TASK TO CARRY OUT: Only one portion of the data is to be written out: from the line bearing "Create an Environment Variable" through the line bearing "the sidebar menu, select". Write it exactly as it appears.

DATA SECTION:
-----
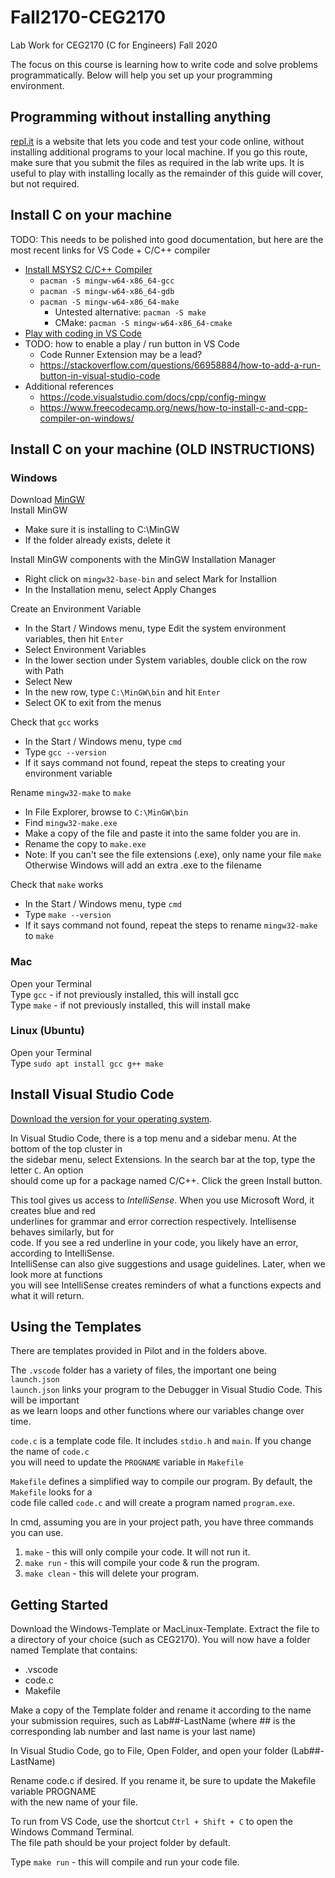 # Fall2170-CEG2170
Lab Work for CEG2170 (C for Engineers) Fall 2020

The focus on this course is learning how to write code and solve problems programmatically.  Below will help you set up your programming environment.  

## Programming without installing anything
[repl.it](repl.it) is a website that lets you code and test your code online, without installing additional programs to your local machine.  If you go this route, make sure that you submit the files as required in the lab write ups.  It is useful to play with installing locally as the remainder of this guide will cover, but not required.

## Install C on your machine

TODO: This needs to be polished into good documentation, but here are the most recent links for VS Code + C/C++ compiler

- [Install MSYS2 C/C++ Compiler](https://www.msys2.org/)
  - `pacman -S mingw-w64-x86_64-gcc`
  - `pacman -S mingw-w64-x86_64-gdb`
  - `pacman -S mingw-w64-x86_64-make`
    - Untested alternative: `pacman -S make`
    - CMake: `pacman -S mingw-w64-x86_64-cmake`
- [Play with coding in VS Code](https://code.visualstudio.com/docs/languages/cpp)
- TODO: how to enable a play / run button in VS Code
  - Code Runner Extension may be a lead?
  - https://stackoverflow.com/questions/66958884/how-to-add-a-run-button-in-visual-studio-code
- Additional references
  - https://code.visualstudio.com/docs/cpp/config-mingw
  - https://www.freecodecamp.org/news/how-to-install-c-and-cpp-compiler-on-windows/

## Install C on your machine (OLD INSTRUCTIONS)

### Windows
Download [MinGW](https://osdn.net/projects/mingw/downloads/68260/mingw-get-setup.exe/)  
Install MinGW 
* Make sure it is installing to C:\MinGW
* If the folder already exists, delete it

Install MinGW components with the MinGW Installation Manager
* Right click on `mingw32-base-bin` and select Mark for Installion
* In the Installation menu, select Apply Changes

Create an Environment Variable
* In the Start / Windows menu, type Edit the system environment variables, then hit `Enter`
* Select Environment Variables
* In the lower section under System variables, double click on the row with Path
* Select New
* In the new row, type `C:\MinGW\bin` and hit `Enter`
* Select OK to exit from the menus

Check that `gcc` works
* In the Start / Windows menu, type `cmd`
* Type `gcc --version`
* If it says command not found, repeat the steps to creating your environment variable

Rename `mingw32-make` to `make`
* In File Explorer, browse to `C:\MinGW\bin`
* Find `mingw32-make.exe`
* Make a copy of the file and paste it into the same folder you are in.
* Rename the copy to `make.exe`
* Note: If you can't see the file extensions (.exe), only name your file `make`  
  Otherwise Windows will add an extra .exe to the filename  

Check that `make` works
* In the Start / Windows menu, type `cmd`
* Type `make --version`
* If it says command not found, repeat the steps to rename `mingw32-make` to `make`

### Mac
Open your Terminal  
Type `gcc` - if not previously installed, this will install gcc  
Type `make` - if not previously installed, this will install make

### Linux (Ubuntu)
Open your Terminal  
Type `sudo apt install gcc g++ make`

## Install Visual Studio Code
[Download the version for your operating system](https://code.visualstudio.com/download).

In Visual Studio Code, there is a top menu and a sidebar menu.  At the bottom of the top cluster in  
the sidebar menu, select Extensions.  In the search bar at the top, type the letter `C`.  An option  
should come up for a package named C/C++.  Click the green Install button.

This tool gives us access to *IntelliSense*.  When you use Microsoft Word, it creates blue and red  
underlines for grammar and error correction respectively.  Intellisense behaves similarly, but for  
code.  If you see a red underline in your code, you likely have an error, according to IntelliSense.  
IntelliSense can also give suggestions and usage guidelines.  Later, when we look more at functions  
you will see IntelliSense creates reminders of what a functions expects and what it will return.

## Using the Templates
There are templates provided in Pilot and in the folders above.  

The `.vscode` folder has a variety of files, the important one being `launch.json`  
`launch.json` links your program to the Debugger in Visual Studio Code.  This will be important  
as we learn loops and other functions where our variables change over time.

`code.c` is a template code file.  It includes `stdio.h` and `main`.  If you change the name of `code.c`  
you will need to update the `PROGNAME` variable in `Makefile`

`Makefile` defines a simplified way to compile our program.  By default, the `Makefile` looks for a  
code file called `code.c` and will create a program named `program.exe`.

In cmd, assuming you are in your project path, you have three commands you can use.
1. `make` - this will only compile your code.  It will not run it.
2. `make run` - this will compile your code & run the program.
3. `make clean` - this will delete your program.

## Getting Started

Download the Windows-Template or MacLinux-Template.  Extract the file to a directory of your choice (such as CEG2170).  You will now have a folder named Template that contains:
* .vscode
* code.c
* Makefile

Make a copy of the Template folder and rename it according to the name your submission requires, such as Lab##-LastName (where ## is the corresponding lab number and last name is your last name)

In Visual Studio Code, go to File, Open Folder, and open your folder (Lab##-LastName)

Rename code.c if desired.  If you rename it, be sure to update the Makefile variable PROGNAME  
with the new name of your file.

To run from VS Code, use the shortcut `Ctrl + Shift + C` to open the Windows Command Terminal.  
The file path should be your project folder by default.

Type `make run` - this will compile and run your code file.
-----
TASK OUTPUT:
Create an Environment Variable
* In the Start / Windows menu, type Edit the system environment variables, then hit `Enter`
* Select Environment Variables
* In the lower section under System variables, double click on the row with Path
* Select New
* In the new row, type `C:\MinGW\bin` and hit `Enter`
* Select OK to exit from the menus

Check that `gcc` works
* In the Start / Windows menu, type `cmd`
* Type `gcc --version`
* If it says command not found, repeat the steps to creating your environment variable

Rename `mingw32-make` to `make`
* In File Explorer, browse to `C:\MinGW\bin`
* Find `mingw32-make.exe`
* Make a copy of the file and paste it into the same folder you are in.
* Rename the copy to `make.exe`
* Note: If you can't see the file extensions (.exe), only name your file `make`  
  Otherwise Windows will add an extra .exe to the filename  

Check that `make` works
* In the Start / Windows menu, type `cmd`
* Type `make --version`
* If it says command not found, repeat the steps to rename `mingw32-make` to `make`

### Mac
Open your Terminal  
Type `gcc` - if not previously installed, this will install gcc  
Type `make` - if not previously installed, this will install make

### Linux (Ubuntu)
Open your Terminal  
Type `sudo apt install gcc g++ make`

## Install Visual Studio Code
[Download the version for your operating system](https://code.visualstudio.com/download).

In Visual Studio Code, there is a top menu and a sidebar menu.  At the bottom of the top cluster in  
the sidebar menu, select Extensions.  In the search bar at the top, type the letter `C`.  An option  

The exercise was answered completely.